На самом деле борьба за выживание - тяжкий труд, жалкое и неблагодарное занятие. Что бы вы хотели услышать?! О том, как он просиживал штаны в заштатной адвокатской конторе, составляя письма со страшными угрозами по самым смехотворными поводам? О том, как целыми ночами он репетировал перед зеркалом речь защиты, - лишь для того, чтобы на суде услышать едкое замечание судьи: "Молодой человек, не слишком ли вы увлеклись?! Будьте так добры, поменьше пафоса и поближе к делу!"?! Хотите узнать, скольких клиентов он погубил по неопытности, наивно борясь за справедливость, упрямо противодействуя духу времени? Навряд ли Цигерихтер станет об этом распространяться...
...Когда раздались звуки военного горна, мы открыли глаза и нашли себя в окружении странных существ. Их странность заключается в том, что они ненавидят нас, вместо того чтобы любить... - любить наше гуманное общество за высокие идеалы... - за ненависть к заморским злодеям и сострадание к павианам... Кто бы мог подумать, что наши сердобольные граждане так быстро очнутся от всепрощения и захлебнутся уксусом войны? Что они сойдут с ума, и потребуют уравнять возможности фронта и тыла? Что начнется повсеместная травля так называемых отсидчиков, в числе которых и оказался адвокат Цигерихтер?!
...На втором месяце войны он получил письмо в конверте из грубой бумаги цвета хаки: секретное подразделение СУПР, которому срочно потребовались "опытные юристы", предлагало ему добровольную службу в своих рядах.
Практическая ориентация его многоопытного интеллекта исключала возможность сотрудничества с такой чудовищной бюрократической организацией, как вооруженные силы.
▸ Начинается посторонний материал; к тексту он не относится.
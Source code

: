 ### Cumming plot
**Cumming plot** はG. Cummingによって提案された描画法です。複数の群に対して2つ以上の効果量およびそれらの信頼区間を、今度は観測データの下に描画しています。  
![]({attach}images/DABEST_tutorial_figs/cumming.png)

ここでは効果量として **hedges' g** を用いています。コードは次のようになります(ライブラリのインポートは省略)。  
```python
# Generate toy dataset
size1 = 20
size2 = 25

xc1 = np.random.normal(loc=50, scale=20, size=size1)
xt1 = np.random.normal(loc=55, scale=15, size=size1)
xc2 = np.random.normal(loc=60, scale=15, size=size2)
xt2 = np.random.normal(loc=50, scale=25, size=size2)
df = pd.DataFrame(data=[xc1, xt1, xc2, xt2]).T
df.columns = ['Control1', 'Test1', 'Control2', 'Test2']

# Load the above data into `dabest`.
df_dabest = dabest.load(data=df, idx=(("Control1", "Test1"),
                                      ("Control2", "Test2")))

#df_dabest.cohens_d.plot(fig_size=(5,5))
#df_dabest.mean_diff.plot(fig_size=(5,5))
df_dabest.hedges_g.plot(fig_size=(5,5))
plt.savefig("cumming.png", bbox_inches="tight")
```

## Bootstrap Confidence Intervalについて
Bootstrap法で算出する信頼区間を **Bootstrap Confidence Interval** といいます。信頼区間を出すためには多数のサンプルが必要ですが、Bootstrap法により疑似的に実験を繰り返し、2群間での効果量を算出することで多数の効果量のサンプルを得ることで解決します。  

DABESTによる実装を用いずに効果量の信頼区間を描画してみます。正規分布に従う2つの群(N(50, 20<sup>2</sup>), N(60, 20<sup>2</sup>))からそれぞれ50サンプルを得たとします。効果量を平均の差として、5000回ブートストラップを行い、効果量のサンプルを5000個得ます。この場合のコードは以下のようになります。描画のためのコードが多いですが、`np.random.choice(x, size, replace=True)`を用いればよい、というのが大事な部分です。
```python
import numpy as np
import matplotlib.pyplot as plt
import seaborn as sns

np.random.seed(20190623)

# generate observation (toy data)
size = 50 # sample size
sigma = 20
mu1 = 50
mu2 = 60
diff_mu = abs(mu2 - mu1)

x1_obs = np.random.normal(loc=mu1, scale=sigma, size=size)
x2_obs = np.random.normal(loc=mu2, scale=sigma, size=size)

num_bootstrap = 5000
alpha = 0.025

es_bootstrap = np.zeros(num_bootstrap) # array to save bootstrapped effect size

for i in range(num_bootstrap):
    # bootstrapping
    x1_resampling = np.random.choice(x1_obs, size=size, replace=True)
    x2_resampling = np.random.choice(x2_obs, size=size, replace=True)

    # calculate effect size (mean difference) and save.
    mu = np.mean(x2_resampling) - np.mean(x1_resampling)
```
Слава Богу, к началу военных действий Цигерихтер был уже непризывного возраста. Он хорошенько посмеялся над детской наивностью СУПРовцев - неужели они действительно полагают, что опытный юрист вроде него польстится на их смехотворные гонорары и патриотические лозунги?!
В своем обстоятельном ответном письме он изложил опрятным законоведческим языком всю "совокупность обстоятельств", не позволяющих ему принять драгоценное предложение армии.
Цигерихтер имел все основания полагать, что бедствие минует его стороной... Разве мог он предвидеть, что взбесившиеся сограждане потребуют опубликовать списки лиц, отказавшихся добровольно или принудительно сотрудничать с вооруженными силами?!
Армия, надо отдать ей должное, нашла в себе мужество отказать бушующей общественности (подозреваю, что по размеру подобное "издание" не уступило бы увесистой телефонной книге!), однако воинское подразделение СУПР оказалось особенно злопамятным: оно отправило в путешествие по околосудебным кругам особый реестр, в котором числились все согрешившие юристы! Был в нем и он...
Он все еще не понимал серьезности сложившейся ситуации, все еще посмеивался над мелочными мстителями: зря стараются - какое дело его подзащитным бандитам, грешен он пред армией или нет?! Он ошибался - эти пройдохи вдруг присоединились к патриотическому бойкоту. Причиной тому был, конечно, не патриотизм, а опасения за исход судебного процесса... Конечно, их можно понять: стоит ли в такие времена полагаться на беспристрастность наших судов? Он ведь сам убеждал, что нормальный судья не стоит на месте, а старается шагать в ногу со временем (или с чем-нибудь еще)!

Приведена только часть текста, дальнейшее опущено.